# compute the integral of a complex-valued polynomial along a curve

• Oct 8th 2013, 09:20 PM
chen09
compute the integral of a complex-valued polynomial along a curve
$\gamma \text{ is any curve joining } -1+i \text{ to }1.\\ \text{ Letting }\gamma(b)=1, \, \gamma(a)=-1+i \text{ and know that } (-1+i)^2 = -2i,$ \begin{align*} \int_\gamma (z^3-6z^2 +4)dz &= \frac{\gamma^4(b)-\gamma^4(a)}{4}-6\frac{\gamma^3(b)-\gamma^3(a)}{3}+4(\gamma(b)-\gamma(a)) \\&= \frac{1^4- (-1+i)^4}{4}-6\frac{1^3- (-1+i)^3}{3}+4(1 - (-1+i)) \\ &= \frac{1^4- (-2i)^2}{4}-2(1^3- (-1+i)^2(-1+i))+4(2- i)) \\ &= \frac{1-(-4i)}{4} -2(1- (-2i)(-1+i)) +8 - 4i \\ &= \frac{1+ 4i}{4} -2(-1 -2i) +8 - 4i\\ &= \frac{41}{4} +i \end{align*}

This question is taken from Fisher's "Complex Variables 2nd Edition" on page 74.

Is my computation correct? Let me know.

Thanks a lot.
• Oct 8th 2013, 10:34 PM
Prove It
Re: compute the integral of a complex-valued polynomial along a curve
I think there is a much easier parameterisation. If you are going from the point \displaystyle \begin{align*} z = 1 + 0i \end{align*} and going to \displaystyle \begin{align*} z = -1 + i \end{align*}, that means you are trying to find the line between the points (1, 0) and (-1, 1).

The direction vector is \displaystyle \begin{align*} (-1 - 1, 1 - 0) = (-2, 1) \end{align*}, and so your line is \displaystyle \begin{align*} (-2, 1)t + (1, 0) \end{align*}.

Therefore your parameterisation is \displaystyle \begin{align*} x = -2t + 1 \end{align*} and \displaystyle \begin{align*} y = t \end{align*} with \displaystyle \begin{align*} 0 \leq t \leq 1 \end{align*}. And therefore your line \displaystyle \begin{align*} \gamma \end{align*} is given by the function \displaystyle \begin{align*} z = x + i\,y = -2t + 1 + i\,t \end{align*}.

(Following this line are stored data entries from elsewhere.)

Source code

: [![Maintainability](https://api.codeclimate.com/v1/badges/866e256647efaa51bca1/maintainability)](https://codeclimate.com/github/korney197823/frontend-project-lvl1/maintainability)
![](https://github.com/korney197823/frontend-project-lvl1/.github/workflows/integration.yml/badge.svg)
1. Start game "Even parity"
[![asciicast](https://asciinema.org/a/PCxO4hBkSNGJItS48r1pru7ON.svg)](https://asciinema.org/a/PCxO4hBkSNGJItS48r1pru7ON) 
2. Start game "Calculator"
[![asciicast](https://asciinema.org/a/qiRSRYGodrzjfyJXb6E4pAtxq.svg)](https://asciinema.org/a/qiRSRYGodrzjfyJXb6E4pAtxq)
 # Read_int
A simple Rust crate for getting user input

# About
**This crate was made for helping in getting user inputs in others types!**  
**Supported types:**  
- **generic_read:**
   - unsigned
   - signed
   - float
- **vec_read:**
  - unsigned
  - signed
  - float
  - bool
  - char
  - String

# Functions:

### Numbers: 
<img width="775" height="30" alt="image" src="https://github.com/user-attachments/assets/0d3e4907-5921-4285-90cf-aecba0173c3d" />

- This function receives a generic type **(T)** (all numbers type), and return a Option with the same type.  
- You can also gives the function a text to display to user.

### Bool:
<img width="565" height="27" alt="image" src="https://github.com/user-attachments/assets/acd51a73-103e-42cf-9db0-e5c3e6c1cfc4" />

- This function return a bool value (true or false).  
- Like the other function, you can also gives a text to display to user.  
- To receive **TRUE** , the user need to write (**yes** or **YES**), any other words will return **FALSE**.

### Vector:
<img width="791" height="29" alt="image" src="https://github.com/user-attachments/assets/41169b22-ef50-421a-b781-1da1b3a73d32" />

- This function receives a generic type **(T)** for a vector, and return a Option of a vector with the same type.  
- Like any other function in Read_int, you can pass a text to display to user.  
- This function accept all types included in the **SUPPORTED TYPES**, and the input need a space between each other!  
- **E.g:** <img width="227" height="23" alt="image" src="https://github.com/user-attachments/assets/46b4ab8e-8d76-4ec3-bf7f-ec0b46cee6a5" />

So evaluating your integral:

\displaystyle \begin{align*} \int_{\gamma}{z^3 - 6z^2 + 4\,dz} &= \int_0^1{\left( -2t + 1 + i\,t \right) ^3 - 6 \left( -2t + 1 + i\,t \right) ^2 + 4 \, dt} \end{align*}

Go from here.
• Oct 8th 2013, 11:00 PM
chen09
Re: compute the integral of a complex-valued polynomial along a curve
As I was using your method, it gave me the right answer and also, showed me where I did wrong on my previous solution (I had (-2i)^2 = -4i, which should be just -4).

Using the result of a theorem to evaluate this is more efficient, but I appreciate all the help man!
• Oct 9th 2013, 12:54 AM
Prove It
Re: compute the integral of a complex-valued polynomial along a curve
Just out of interest, which theorem is more efficient in this case?